*** Supplied information Section Begins ***

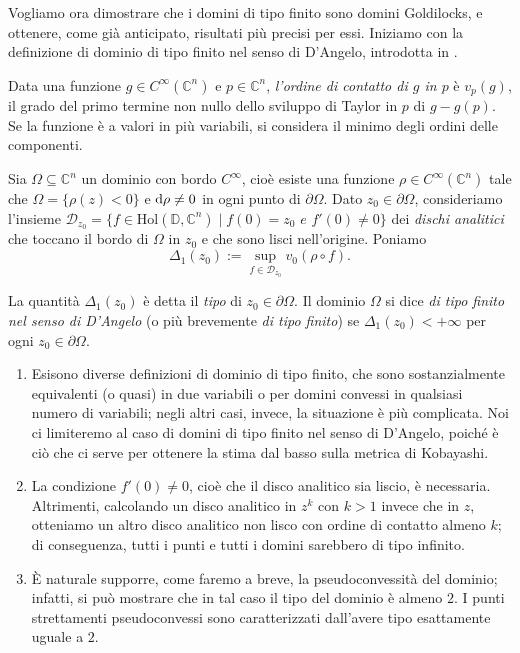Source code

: Vogliamo ora dimostrare che i domini di tipo finito sono domini Goldilocks, e ottenere, come già anticipato, risultati più precisi per essi. Iniziamo con la definizione di dominio di tipo finito nel senso di D'Angelo, introdotta in \cite{D'A}.

\begin{defn}
    Data una funzione $g\in C^\infty(\mathbb{C}^n)$ e $p\in\mathbb{C}^n$, \textit{l'ordine di contatto di $g$ in $p$} è $v_p(g)$, il grado del primo termine non nullo dello sviluppo di Taylor in $p$ di $g-g(p)$. Se la funzione è a valori in più variabili, si considera il minimo degli ordini delle componenti.

    Sia $\Omega\subseteq\mathbb{C}^n$ un dominio con bordo $C^\infty$, cioè esiste una funzione $\rho\in C^\infty(\mathbb{C}^n)$ tale che $\Omega=\{\rho(z)<0\}$ e $\mathop{}\!\mathrm{d}\rho\not=0$ in ogni punto di $\partial\Omega$. Dato $z_0\in\partial\Omega$, consideriamo l'insieme $\mathcal{D}_{z_0}=\{f\in\text{Hol}(\mathbb{D},\mathbb{C}^n)\mid f(0)=z_0\textit{ e }f'(0)\not=0\}$ dei \textit{dischi analitici} che toccano il bordo di $\Omega$ in $z_0$ e che sono lisci nell'origine. Poniamo
    $$\Delta_1(z_0):=\sup_{f\in\mathcal{D}_{z_0}} v_0(\rho\circ f).$$

    La quantità $\Delta_1(z_0)$ è detta il \textit{tipo} di $z_0\in\partial\Omega$. Il dominio $\Omega$ si dice \textit{di tipo finito nel senso di D'Angelo} (o più brevemente \textit{di tipo finito}) se $\Delta_1(z_0)<+\infty$ per ogni $z_0\in\partial\Omega$.
\end{defn}

\begin{oss}
    \begin{enumerate}
        \item Esisono diverse definizioni di dominio di tipo finito, che sono sostanzialmente equivalenti (o quasi) in due variabili o per domini convessi in qualsiasi numero di variabili; negli altri casi, invece, la situazione è più complicata. Noi ci limiteremo al caso di domini di tipo finito nel senso di D'Angelo, poiché è ciò che ci serve per ottenere la stima dal basso sulla metrica di Kobayashi.
        \item La condizione $f'(0)\not=0$, cioè che il disco analitico sia liscio, è necessaria. Altrimenti, calcolando un disco analitico in $z^k$ con $k>1$ invece che in $z$, otteniamo un altro disco analitico non lisco con ordine di contatto almeno $k$; di conseguenza, tutti i punti e tutti i domini sarebbero di tipo infinito.
        \item È naturale supporre, come faremo a breve, la pseudoconvessità del dominio; infatti, si può mostrare che in tal caso il tipo del dominio è almeno $2$. I punti strettamenti pseudoconvessi sono caratterizzati dall'avere tipo esattamente uguale a $2$.
    \end{enumerate}
\end{oss}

*** Supplied information Section Ends ***

What this task involves>
Pictures stay out; print everything else in the data exactly.

Exercise response>
Source code

: Vogliamo ora dimostrare che i domini di tipo finito sono domini Goldilocks, e ottenere, come già anticipato, risultati più precisi per essi. Iniziamo con la definizione di dominio di tipo finito nel senso di D'Angelo, introdotta in \cite{D'A}.

\begin{defn}
    Data una funzione $g\in C^\infty(\mathbb{C}^n)$ e $p\in\mathbb{C}^n$, \textit{l'ordine di contatto di $g$ in $p$} è $v_p(g)$, il grado del primo termine non nullo dello sviluppo di Taylor in $p$ di $g-g(p)$. Se la funzione è a valori in più variabili, si considera il minimo degli ordini delle componenti.

    Sia $\Omega\subseteq\mathbb{C}^n$ un dominio con bordo $C^\infty$, cioè esiste una funzione $\rho\in C^\infty(\mathbb{C}^n)$ tale che $\Omega=\{\rho(z)<0\}$ e $\mathop{}\!\mathrm{d}\rho\not=0$ in ogni punto di $\partial\Omega$. Dato $z_0\in\partial\Omega$, consideriamo l'insieme $\mathcal{D}_{z_0}=\{f\in\text{Hol}(\mathbb{D},\mathbb{C}^n)\mid f(0)=z_0\textit{ e }f'(0)\not=0\}$ dei \textit{dischi analitici} che toccano il bordo di $\Omega$ in $z_0$ e che sono lisci nell'origine. Poniamo
    $$\Delta_1(z_0):=\sup_{f\in\mathcal{D}_{z_0}} v_0(\rho\circ f).$$

    La quantità $\Delta_1(z_0)$ è detta il \textit{tipo} di $z_0\in\partial\Omega$. Il dominio $\Omega$ si dice \textit{di tipo finito nel senso di D'Angelo} (o più brevemente \textit{di tipo finito}) se $\Delta_1(z_0)<+\infty$ per ogni $z_0\in\partial\Omega$.
\end{defn}

\begin{oss}
    \begin{enumerate}
        \item Esisono diverse definizioni di dominio di tipo finito, che sono sostanzialmente equivalenti (o quasi) in due variabili o per domini convessi in qualsiasi numero di variabili; negli altri casi, invece, la situazione è più complicata. Noi ci limiteremo al caso di domini di tipo finito nel senso di D'Angelo, poiché è ciò che ci serve per ottenere la stima dal basso sulla metrica di Kobayashi.
        \item La condizione $f'(0)\not=0$, cioè che il disco analitico sia liscio, è necessaria. Altrimenti, calcolando un disco analitico in $z^k$ con $k>1$ invece che in $z$, otteniamo un altro disco analitico non lisco con ordine di contatto almeno $k$; di conseguenza, tutti i punti e tutti i domini sarebbero di tipo infinito.
        \item È naturale supporre, come faremo a breve, la pseudoconvessità del dominio; infatti, si può mostrare che in tal caso il tipo del dominio è almeno $2$. I punti strettamenti pseudoconvessi sono caratterizzati dall'avere tipo esattamente uguale a $2$.
    \end{enumerate}
\end{oss}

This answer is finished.